EXERCISE DETAILS:
An exact transcription of the entries is required, with no images included.

THE DATA:
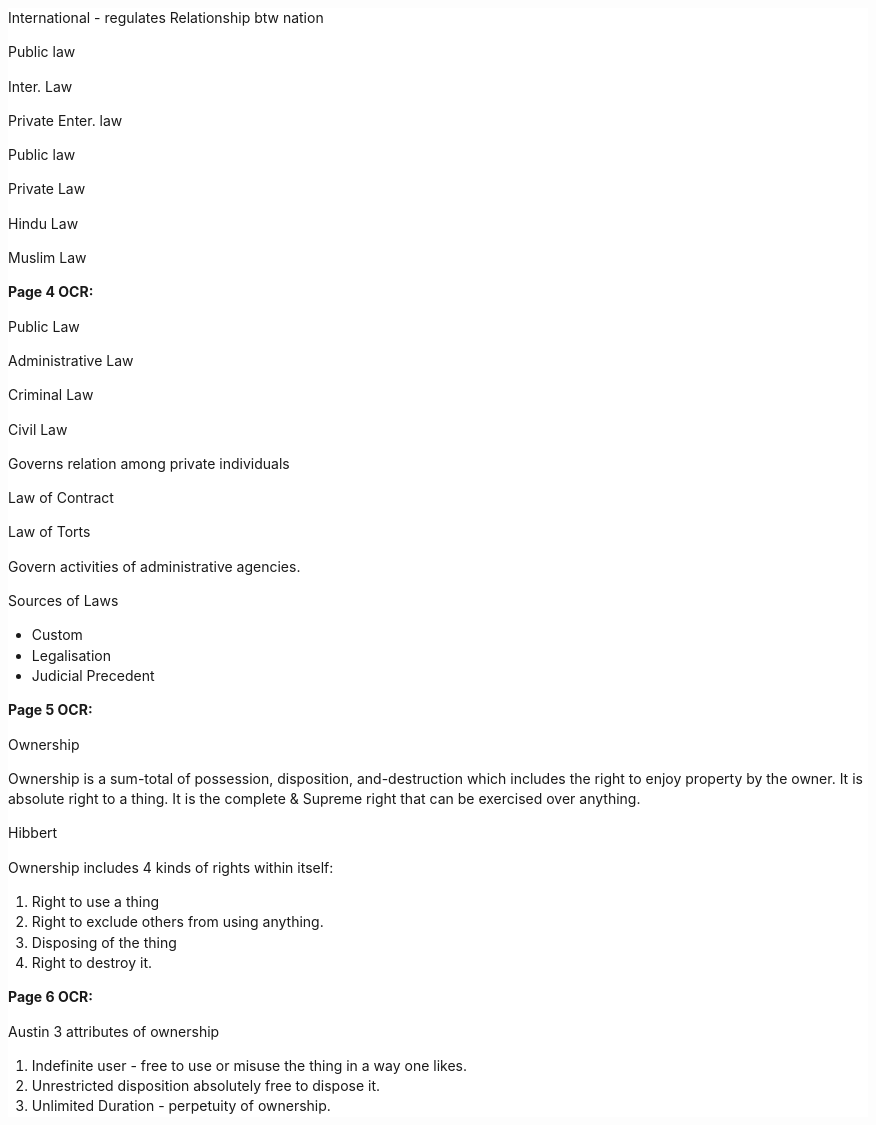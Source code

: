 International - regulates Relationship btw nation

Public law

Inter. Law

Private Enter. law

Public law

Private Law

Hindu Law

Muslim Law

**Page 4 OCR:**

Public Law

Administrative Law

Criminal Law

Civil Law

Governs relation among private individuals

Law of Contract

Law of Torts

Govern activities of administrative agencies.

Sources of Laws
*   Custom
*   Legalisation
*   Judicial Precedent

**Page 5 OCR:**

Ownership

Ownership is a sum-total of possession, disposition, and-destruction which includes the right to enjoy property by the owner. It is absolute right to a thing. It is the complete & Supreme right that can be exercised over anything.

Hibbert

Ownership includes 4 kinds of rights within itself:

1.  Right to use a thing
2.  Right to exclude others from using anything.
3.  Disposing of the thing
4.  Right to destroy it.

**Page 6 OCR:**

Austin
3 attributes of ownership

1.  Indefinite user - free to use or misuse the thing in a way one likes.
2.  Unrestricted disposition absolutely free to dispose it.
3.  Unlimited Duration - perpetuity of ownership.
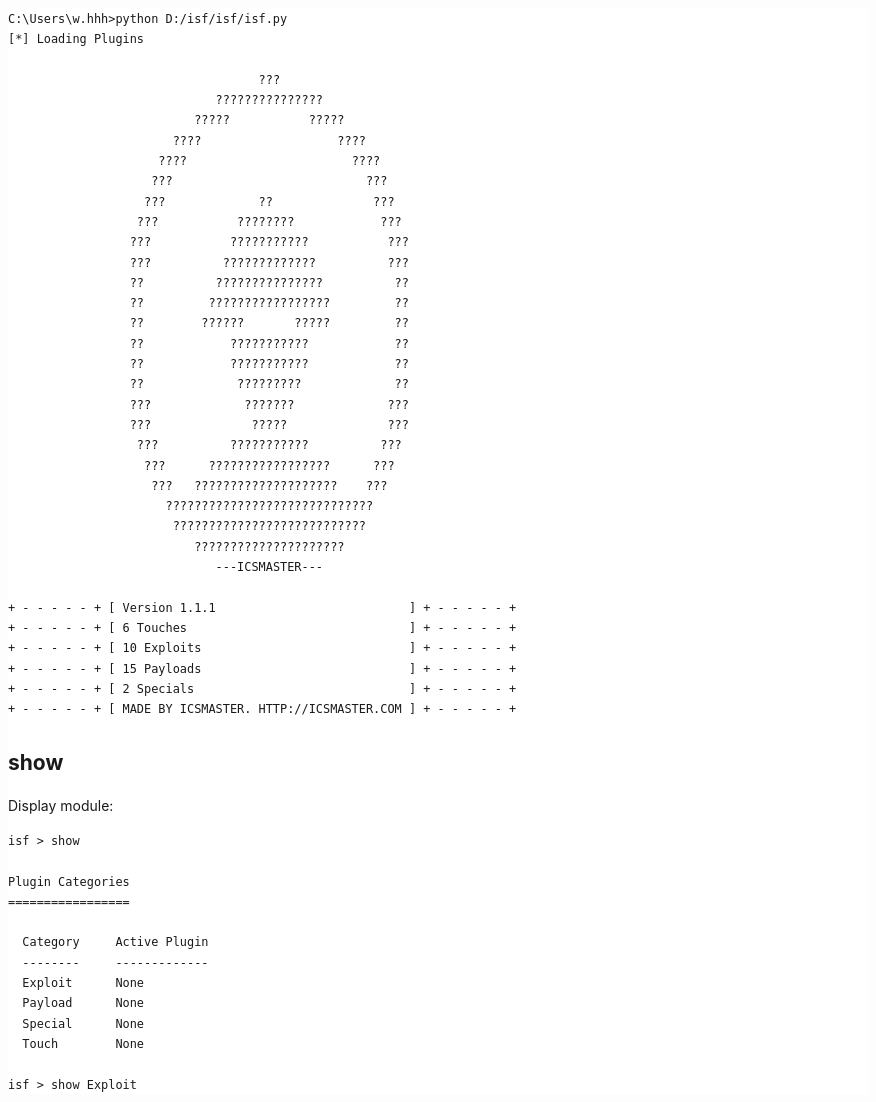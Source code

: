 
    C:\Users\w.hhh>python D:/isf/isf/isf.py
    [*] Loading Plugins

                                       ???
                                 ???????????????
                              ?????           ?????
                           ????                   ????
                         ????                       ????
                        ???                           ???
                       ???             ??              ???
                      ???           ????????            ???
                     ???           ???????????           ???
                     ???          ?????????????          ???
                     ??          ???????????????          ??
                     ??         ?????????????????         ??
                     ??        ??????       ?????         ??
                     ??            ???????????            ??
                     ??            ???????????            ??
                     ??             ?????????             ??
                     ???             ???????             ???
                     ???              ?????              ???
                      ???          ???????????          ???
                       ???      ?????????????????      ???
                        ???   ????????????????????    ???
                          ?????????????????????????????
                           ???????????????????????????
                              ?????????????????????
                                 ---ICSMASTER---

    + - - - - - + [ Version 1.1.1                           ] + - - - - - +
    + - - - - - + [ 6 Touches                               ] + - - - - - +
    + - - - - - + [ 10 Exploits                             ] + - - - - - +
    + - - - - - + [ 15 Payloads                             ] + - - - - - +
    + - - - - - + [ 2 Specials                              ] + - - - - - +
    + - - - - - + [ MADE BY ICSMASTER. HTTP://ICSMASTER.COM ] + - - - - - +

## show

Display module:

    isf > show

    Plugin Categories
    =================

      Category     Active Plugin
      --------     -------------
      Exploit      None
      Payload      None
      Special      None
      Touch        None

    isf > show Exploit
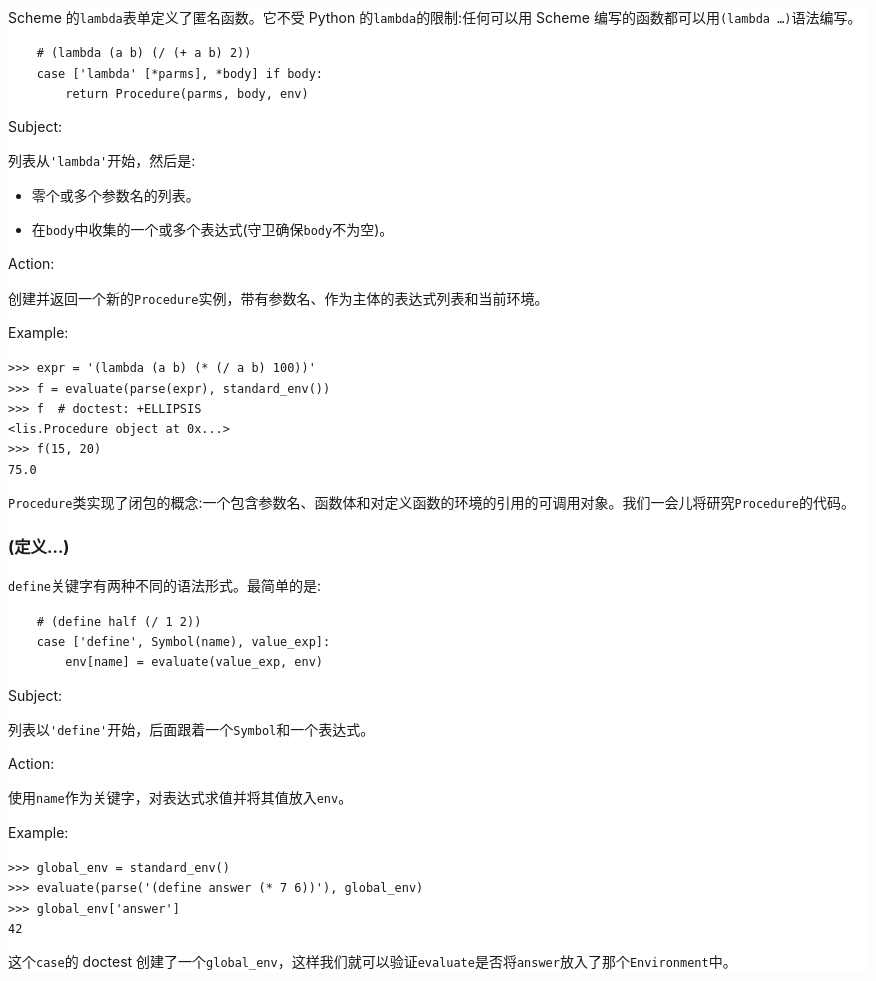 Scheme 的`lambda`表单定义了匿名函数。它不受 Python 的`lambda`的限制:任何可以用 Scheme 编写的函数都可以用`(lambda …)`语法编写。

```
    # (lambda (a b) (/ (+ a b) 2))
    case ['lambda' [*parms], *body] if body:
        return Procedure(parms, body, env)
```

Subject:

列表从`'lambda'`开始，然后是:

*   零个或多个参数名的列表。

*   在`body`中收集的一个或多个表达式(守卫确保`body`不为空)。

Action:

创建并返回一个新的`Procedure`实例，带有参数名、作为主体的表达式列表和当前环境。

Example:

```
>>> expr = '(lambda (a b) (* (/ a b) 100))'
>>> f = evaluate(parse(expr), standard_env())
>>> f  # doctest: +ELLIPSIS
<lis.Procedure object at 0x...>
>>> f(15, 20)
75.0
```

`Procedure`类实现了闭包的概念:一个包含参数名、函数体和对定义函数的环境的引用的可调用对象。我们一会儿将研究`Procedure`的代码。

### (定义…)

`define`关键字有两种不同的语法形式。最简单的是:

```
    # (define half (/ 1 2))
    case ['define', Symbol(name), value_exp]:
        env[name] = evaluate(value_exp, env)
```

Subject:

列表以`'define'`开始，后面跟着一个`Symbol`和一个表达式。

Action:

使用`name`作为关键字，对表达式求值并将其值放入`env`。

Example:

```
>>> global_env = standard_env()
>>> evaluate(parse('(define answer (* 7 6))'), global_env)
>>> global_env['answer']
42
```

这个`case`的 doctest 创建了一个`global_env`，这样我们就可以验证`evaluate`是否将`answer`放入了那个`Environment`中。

OUTPUT FOR THIS TASK:
Source code

: International - regulates Relationship btw nation

Public law

Inter. Law

Private Enter. law

Public law

Private Law

Hindu Law

Muslim Law

**Page 4 OCR:**

Public Law

Administrative Law

Criminal Law

Civil Law

Governs relation among private individuals

Law of Contract

Law of Torts

Govern activities of administrative agencies.

Sources of Laws
*   Custom
*   Legalisation
*   Judicial Precedent

**Page 5 OCR:**

Ownership

Ownership is a sum-total of possession, disposition, and-destruction which includes the right to enjoy property by the owner. It is absolute right to a thing. It is the complete & Supreme right that can be exercised over anything.

Hibbert

Ownership includes 4 kinds of rights within itself:

1.  Right to use a thing
2.  Right to exclude others from using anything.
3.  Disposing of the thing
4.  Right to destroy it.

**Page 6 OCR:**

Austin
3 attributes of ownership

1.  Indefinite user - free to use or misuse the thing in a way one likes.
2.  Unrestricted disposition absolutely free to dispose it.
3.  Unlimited Duration - perpetuity of ownership.
Source code

: 
    C:\Users\w.hhh>python D:/isf/isf/isf.py
    [*] Loading Plugins

                                       ???
                                 ???????????????
                              ?????           ?????
                           ????                   ????
                         ????                       ????
                        ???                           ???
                       ???             ??              ???
                      ???           ????????            ???
                     ???           ???????????           ???
                     ???          ?????????????          ???
                     ??          ???????????????          ??
                     ??         ?????????????????         ??
                     ??        ??????       ?????         ??
                     ??            ???????????            ??
                     ??            ???????????            ??
                     ??             ?????????             ??
                     ???             ???????             ???
                     ???              ?????              ???
                      ???          ???????????          ???
                       ???      ?????????????????      ???
                        ???   ????????????????????    ???
                          ?????????????????????????????
                           ???????????????????????????
                              ?????????????????????
                                 ---ICSMASTER---

    + - - - - - + [ Version 1.1.1                           ] + - - - - - +
    + - - - - - + [ 6 Touches                               ] + - - - - - +
    + - - - - - + [ 10 Exploits                             ] + - - - - - +
    + - - - - - + [ 15 Payloads                             ] + - - - - - +
    + - - - - - + [ 2 Specials                              ] + - - - - - +
    + - - - - - + [ MADE BY ICSMASTER. HTTP://ICSMASTER.COM ] + - - - - - +

## show

Display module:

    isf > show

    Plugin Categories
    =================

      Category     Active Plugin
      --------     -------------
      Exploit      None
      Payload      None
      Special      None
      Touch        None

    isf > show Exploit
 Scheme 的`lambda`表单定义了匿名函数。它不受 Python 的`lambda`的限制:任何可以用 Scheme 编写的函数都可以用`(lambda …)`语法编写。

```
    # (lambda (a b) (/ (+ a b) 2))
    case ['lambda' [*parms], *body] if body:
        return Procedure(parms, body, env)
```

Subject:

列表从`'lambda'`开始，然后是:

*   零个或多个参数名的列表。

*   在`body`中收集的一个或多个表达式(守卫确保`body`不为空)。

Action:

创建并返回一个新的`Procedure`实例，带有参数名、作为主体的表达式列表和当前环境。

Example:

```
>>> expr = '(lambda (a b) (* (/ a b) 100))'
>>> f = evaluate(parse(expr), standard_env())
>>> f  # doctest: +ELLIPSIS
<lis.Procedure object at 0x...>
>>> f(15, 20)
75.0
```

`Procedure`类实现了闭包的概念:一个包含参数名、函数体和对定义函数的环境的引用的可调用对象。我们一会儿将研究`Procedure`的代码。

### (定义…)

`define`关键字有两种不同的语法形式。最简单的是:

```
    # (define half (/ 1 2))
    case ['define', Symbol(name), value_exp]:
        env[name] = evaluate(value_exp, env)
```

Subject:

列表以`'define'`开始，后面跟着一个`Symbol`和一个表达式。

Action:

使用`name`作为关键字，对表达式求值并将其值放入`env`。

Example:

```
>>> global_env = standard_env()
>>> evaluate(parse('(define answer (* 7 6))'), global_env)
>>> global_env['answer']
42
```

这个`case`的 doctest 创建了一个`global_env`，这样我们就可以验证`evaluate`是否将`answer`放入了那个`Environment`中。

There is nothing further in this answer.